风的方向

2020-08-18 09:39冯锵
骏马 2020年3期
关键词:年轮光阴阳光

冯锵

一路向前,是风的性格。

阳光的暖,空气的新,桃瓣的彩,青叶的魂,所有存在的意识,存在的具象,只要无遮拦地坦露着,都被推动着朝向前方。

最早的一缕风,一定卵生在冬天的硬核中,皲裂的、蜿蜒的地隙是脐带;坚硬的、酷冷的冰雪是子宫,分娩的日子不确定在哪一段光阴里,破茧的时间要看春雷在哪一时刻苏醒。

所有向善的心境,都以风的方式弥漫,哪怕只是揩洗了一枚叶片上的微尘,也能清洁一缕光的注脚;哪怕只是挪开一堵墙的阻隔,也能伸展一双眼睛的视线;哪怕只是抚摸一朵花儿的额头,也能捂热一粒露珠的清寒。

就像母亲放在窗台的那把黍米,一次次地,被饥饿的麻雀啄成香甜的晚餐。

有温度的光阴往往都是被记忆买断的珍贵胶片,回忆中的疼痛常常是因为内心曾有过黑夜中的阑珊。

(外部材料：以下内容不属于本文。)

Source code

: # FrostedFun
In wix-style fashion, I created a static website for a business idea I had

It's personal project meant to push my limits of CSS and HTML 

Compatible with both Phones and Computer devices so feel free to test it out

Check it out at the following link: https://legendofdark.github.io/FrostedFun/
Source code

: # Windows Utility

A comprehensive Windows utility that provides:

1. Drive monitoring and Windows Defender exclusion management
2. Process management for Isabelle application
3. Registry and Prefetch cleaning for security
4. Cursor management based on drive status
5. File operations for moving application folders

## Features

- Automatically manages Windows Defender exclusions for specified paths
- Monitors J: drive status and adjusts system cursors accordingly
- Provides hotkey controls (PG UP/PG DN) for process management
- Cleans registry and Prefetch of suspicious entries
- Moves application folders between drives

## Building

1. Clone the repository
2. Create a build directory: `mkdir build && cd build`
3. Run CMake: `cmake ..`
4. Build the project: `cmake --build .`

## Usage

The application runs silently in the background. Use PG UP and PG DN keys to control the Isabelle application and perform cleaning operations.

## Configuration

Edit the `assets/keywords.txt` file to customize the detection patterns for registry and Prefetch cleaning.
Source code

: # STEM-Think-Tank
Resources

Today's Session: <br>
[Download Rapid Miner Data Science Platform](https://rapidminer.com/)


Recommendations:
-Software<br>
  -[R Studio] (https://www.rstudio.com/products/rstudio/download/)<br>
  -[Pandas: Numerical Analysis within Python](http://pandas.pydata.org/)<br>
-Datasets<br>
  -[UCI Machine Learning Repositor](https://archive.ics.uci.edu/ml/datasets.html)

有些时光过去也就过去了,有些日子虽然过去,却依旧像风一样肆意回环。

世上有两种东西惹不起,一个是年轮,一个是回忆。与年轮论剑,只会输得昏天暗地;与回忆对弈,只会被碰撞得七零八碎。

有时候我们的心很薄、很薄,有时候我们的心很重、很重!不管薄与重,薄的,在风面前变成了云烟;重的,在风面前变成了枯萎的雕像。

无论是在薄情的世界里深情地活着,还是在多情的世界里寡意地延喘,我们,永远捧着一只盛满光明的杯子,在时光寒冷的时候,在阴霾恣肆的时候,在孤独的人找不到回路的时候,我们的手一定是慷慨的、真诚的、毫无保留的,为孤独的眼睛、落寞的灵魂倒满豁亮而温暖的光明。

有时候,我们只想活得更安稳、更静谧、更温暖,只想闻一闻花开的香气,听一听婉转的鸟语,看一看冰融的样子,摸一摸透绿的叶片,陪一陪渐来渐去的朝夕;只想在喧嚣的人群背后,在浸染苔痕的石阶上面,在开过牵牛花的篱笆墙外,看一看岁月的背影,看一看和这个世界相连的胎记。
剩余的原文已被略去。